In this notebook we'll train a classifier to find **point behaviors** in inertial sensor data.

In [1]:
%load_ext autoreload
%autoreload 2

In [13]:
from functools import partial
from ipdb import set_trace
from IPython.display import display
import numpy as np
import pandas as pd
import plotly.express as px
import plotly.graph_objects as go
from plotly.subplots import make_subplots
from scipy.signal import find_peaks
from sklearn.model_selection import train_test_split
from sktime.classification.compose import TimeSeriesForestClassifier, ColumnEnsembleClassifier
from sktime.utils.data_processing import from_3d_numpy_to_nested
import stickleback as sb
from typing import List, Tuple

rg = np.random.Generator(np.random.PCG64(1134))
def flatten(list_of_lists: List[List]) -> List:
    """
    Flatten a list of lists
    
        Parameters: 
            list_of_lists: a nested list
        
        Return:
            A flattened list 
    
    """
    return [i for sublist in list_of_lists for i in sublist]

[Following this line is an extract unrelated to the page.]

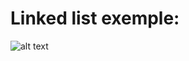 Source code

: ﻿# Linked list exemple:
 ![alt text](https://github.com/gscapucci/linked-list-in-c/blob/main/Images/exemple-output.png)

def assert_shape(x: np.ndarray, shape: List[int]):
    """ 
    Assert shape of ndarray. Via https://medium.com/@nearlydaniel/assertion-of-arbitrary-array-shapes-in-python-3c96f6b7ccb4
    
        Parameters:
            x: ndarray for shape assertion
            shape: shape specification
    """
    assert len(x.shape) == len(shape), (x.shape, shape)
    for _a, _b in zip(x.shape, shape):
        if isinstance(_b, int):
            assert _a == _b, (x.shape, shape)

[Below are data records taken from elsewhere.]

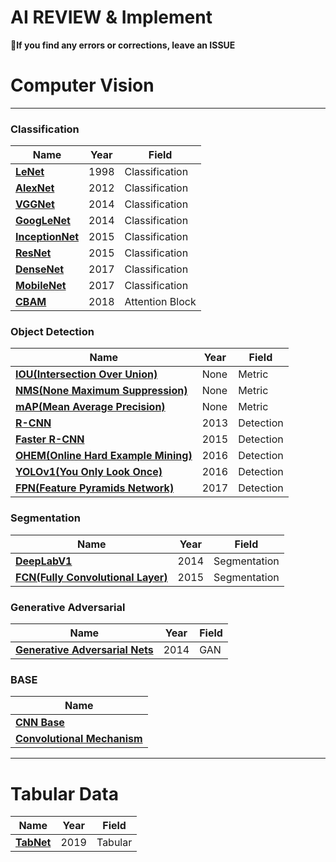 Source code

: # AI REVIEW & Implement
**🌟If you find any errors or corrections, leave an ISSUE**

# Computer Vision
<hr>

### Classification

|Name|Year|Field|
|---|---|---|
|**[LeNet](https://blog.naver.com/qkrdnjsrl0628/222809194992)**|1998|Classification|
|**[AlexNet](https://blog.naver.com/qkrdnjsrl0628/222813177209)**|2012|Classification|
|**[VGGNet](https://blog.naver.com/qkrdnjsrl0628/222813654254)**|2014|Classification|
|**[GoogLeNet](https://blog.naver.com/qkrdnjsrl0628/222817390908)**|2014|Classification|
|**[InceptionNet](https://blog.naver.com/qkrdnjsrl0628/222827718753)**|2015|Classification|
|**[ResNet](https://blog.naver.com/qkrdnjsrl0628/222828002244)**|2015|Classification|
|**[DenseNet](https://blog.naver.com/qkrdnjsrl0628/222831048488)**|2017|Classification|
|**[MobileNet](https://blog.naver.com/qkrdnjsrl0628/222841809802)**|2017|Classification|
|**[CBAM](https://blog.naver.com/qkrdnjsrl0628/222831713425)**|2018|Attention Block|


### Object Detection

|Name|Year|Field|
|---|---|---|
|**[IOU(Intersection Over Union)](https://blog.naver.com/qkrdnjsrl0628/222815344155)**|None|Metric|
|**[NMS(None Maximum Suppression)](https://blog.naver.com/qkrdnjsrl0628/222815369995)**|None|Metric|
|**[mAP(Mean Average Precision)](https://blog.naver.com/qkrdnjsrl0628/222815918455)**|None|Metric|
|**[R-CNN](https://blog.naver.com/qkrdnjsrl0628/222818945250)**|2013|Detection|
|**[Faster R-CNN](https://blog.naver.com/qkrdnjsrl0628/222835401836)**|2015|Detection|
|**[OHEM(Online Hard Example Mining)](https://blog.naver.com/qkrdnjsrl0628/222839193767)**|2016|Detection|
|**[YOLOv1(You Only Look Once)](https://blog.naver.com/qkrdnjsrl0628/222840608410)**|2016|Detection|
|**[FPN(Feature Pyramids Network)](https://blog.naver.com/qkrdnjsrl0628/222837350331)**|2017|Detection|




### Segmentation

|Name|Year|Field|
|---|---|---|
|**[DeepLabV1](https://blog.naver.com/qkrdnjsrl0628/222838265701)**|2014|Segmentation|
|**[FCN(Fully Convolutional Layer)](https://blog.naver.com/qkrdnjsrl0628/222843708131)**|2015|Segmentation|

<!--|**[LeNet](https://blog.naver.com/qkrdnjsrl0628/222809194992)**|1998|Classification|
|**[AlexNet](https://blog.naver.com/qkrdnjsrl0628/222813177209)**|2012|Classification|
|**[VGGNet](https://blog.naver.com/qkrdnjsrl0628/222813654254)**|2014|Classification|-->

### Generative Adversarial
|Name|Year|Field|
|---|---|---|
|**[Generative Adversarial Nets](https://blog.naver.com/qkrdnjsrl0628/222844575597)**|2014|GAN|


### BASE
|Name|
|---|
|**[CNN Base](https://github.com/kalelpark/AI_REVIEW/blob/main/1.Base/%5B%20BASE%20%5D%20CNN%20%EC%9D%B4%ED%95%B4.pdf)**|
|**[Convolutional Mechanism](https://blog.naver.com/qkrdnjsrl0628/222842147356)**|


<hr>

# Tabular Data

|Name|Year|Field|
|---|---|---|
|**[TabNet](https://blog.naver.com/qkrdnjsrl0628/222836423300)**|2019|Tabular|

def assert_dtype(x: np.ndarray, dtype: np.dtype):
    """
    Assert dtype of ndarray.
    
        Parameters:
            x: ndarray for dtype assertion
            dtype: dtype specification
    """
    assert issubclass(x.dtype.type, dtype), (x.dtype.type, dtype)

Read example longitudinal sensor data and events

In [19]:
# Read example data
breath_sb = sb.stickleback.Stickleback(
    sensors=pd.read_pickle("../data/bw180828-49_prh10.pkl"), 
    events=pd.DatetimeIndex(pd.read_pickle("../data/bw180828-49_breaths.pkl")),
    win_size=40
)

breath_sb.plot_sensors_events()

NameError: name 'events' is not defined

Create the training dataset consisting of **all** events and an equal sample size of negatives (randomly selected). We'll use 40 record windows (i.e., four seconds) and make sure negative sample windows don't overlap the positives.

In [None]:
win_size = 40
event_idx = np.array([sensors.index.get_loc(e, method="nearest") for e in events])

def diff_from(xs: np.ndarray, ys: np.ndarray) -> np.ndarray:
    """
    Return the array-wise least difference from another array
    
        Parameters:
            xs: the basis array
            ys: the target array
            
        Returns:
            The minimum absolute difference for each element of xs from the closest value in ys
    """
    return np.array([np.min(np.abs(x - ys)) for x in xs])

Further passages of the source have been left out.